>>>

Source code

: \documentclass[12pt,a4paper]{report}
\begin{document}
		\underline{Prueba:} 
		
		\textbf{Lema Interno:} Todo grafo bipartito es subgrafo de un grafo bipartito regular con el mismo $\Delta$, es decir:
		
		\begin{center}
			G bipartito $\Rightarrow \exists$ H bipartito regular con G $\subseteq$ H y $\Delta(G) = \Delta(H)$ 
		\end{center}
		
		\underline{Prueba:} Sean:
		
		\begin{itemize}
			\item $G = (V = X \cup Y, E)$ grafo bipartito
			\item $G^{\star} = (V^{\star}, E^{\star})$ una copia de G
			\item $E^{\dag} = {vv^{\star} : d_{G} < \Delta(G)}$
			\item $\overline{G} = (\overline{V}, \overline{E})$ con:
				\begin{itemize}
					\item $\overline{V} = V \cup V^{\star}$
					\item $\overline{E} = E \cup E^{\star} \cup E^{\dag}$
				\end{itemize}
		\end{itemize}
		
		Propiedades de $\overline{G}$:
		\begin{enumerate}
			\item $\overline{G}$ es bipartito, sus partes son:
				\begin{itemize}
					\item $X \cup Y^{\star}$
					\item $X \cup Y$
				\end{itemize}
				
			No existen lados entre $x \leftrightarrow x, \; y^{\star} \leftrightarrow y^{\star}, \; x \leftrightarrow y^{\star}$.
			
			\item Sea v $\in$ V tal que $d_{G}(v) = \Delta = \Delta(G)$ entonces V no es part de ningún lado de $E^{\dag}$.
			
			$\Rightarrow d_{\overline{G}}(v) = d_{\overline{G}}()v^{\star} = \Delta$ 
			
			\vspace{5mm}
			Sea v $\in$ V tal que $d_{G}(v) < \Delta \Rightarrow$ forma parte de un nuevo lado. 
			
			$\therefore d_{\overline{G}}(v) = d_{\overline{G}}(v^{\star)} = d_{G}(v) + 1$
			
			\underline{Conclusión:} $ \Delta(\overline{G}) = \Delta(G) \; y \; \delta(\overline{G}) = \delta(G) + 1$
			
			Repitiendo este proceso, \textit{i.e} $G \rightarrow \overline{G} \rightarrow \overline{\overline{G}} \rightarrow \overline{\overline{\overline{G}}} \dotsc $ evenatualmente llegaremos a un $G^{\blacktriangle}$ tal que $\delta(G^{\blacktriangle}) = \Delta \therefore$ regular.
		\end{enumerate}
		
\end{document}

<<<

**WORK TO BE COMPLETED:**
Return all of the entries exactly as they were supplied.

**OUTPUT FOR THIS TASK:**
Source code

: \documentclass[12pt,a4paper]{report}
\begin{document}
		\underline{Prueba:} 
		
		\textbf{Lema Interno:} Todo grafo bipartito es subgrafo de un grafo bipartito regular con el mismo $\Delta$, es decir:
		
		\begin{center}
			G bipartito $\Rightarrow \exists$ H bipartito regular con G $\subseteq$ H y $\Delta(G) = \Delta(H)$ 
		\end{center}
		
		\underline{Prueba:} Sean:
		
		\begin{itemize}
			\item $G = (V = X \cup Y, E)$ grafo bipartito
			\item $G^{\star} = (V^{\star}, E^{\star})$ una copia de G
			\item $E^{\dag} = {vv^{\star} : d_{G} < \Delta(G)}$
			\item $\overline{G} = (\overline{V}, \overline{E})$ con:
				\begin{itemize}
					\item $\overline{V} = V \cup V^{\star}$
					\item $\overline{E} = E \cup E^{\star} \cup E^{\dag}$
				\end{itemize}
		\end{itemize}
		
		Propiedades de $\overline{G}$:
		\begin{enumerate}
			\item $\overline{G}$ es bipartito, sus partes son:
				\begin{itemize}
					\item $X \cup Y^{\star}$
					\item $X \cup Y$
				\end{itemize}
				
			No existen lados entre $x \leftrightarrow x, \; y^{\star} \leftrightarrow y^{\star}, \; x \leftrightarrow y^{\star}$.
			
			\item Sea v $\in$ V tal que $d_{G}(v) = \Delta = \Delta(G)$ entonces V no es part de ningún lado de $E^{\dag}$.
			
			$\Rightarrow d_{\overline{G}}(v) = d_{\overline{G}}()v^{\star} = \Delta$ 
			
			\vspace{5mm}
			Sea v $\in$ V tal que $d_{G}(v) < \Delta \Rightarrow$ forma parte de un nuevo lado. 
			
			$\therefore d_{\overline{G}}(v) = d_{\overline{G}}(v^{\star)} = d_{G}(v) + 1$
			
			\underline{Conclusión:} $ \Delta(\overline{G}) = \Delta(G) \; y \; \delta(\overline{G}) = \delta(G) + 1$
			
			Repitiendo este proceso, \textit{i.e} $G \rightarrow \overline{G} \rightarrow \overline{\overline{G}} \rightarrow \overline{\overline{\overline{G}}} \dotsc $ evenatualmente llegaremos a un $G^{\blacktriangle}$ tal que $\delta(G^{\blacktriangle}) = \Delta \therefore$ regular.
		\end{enumerate}
		
\end{document}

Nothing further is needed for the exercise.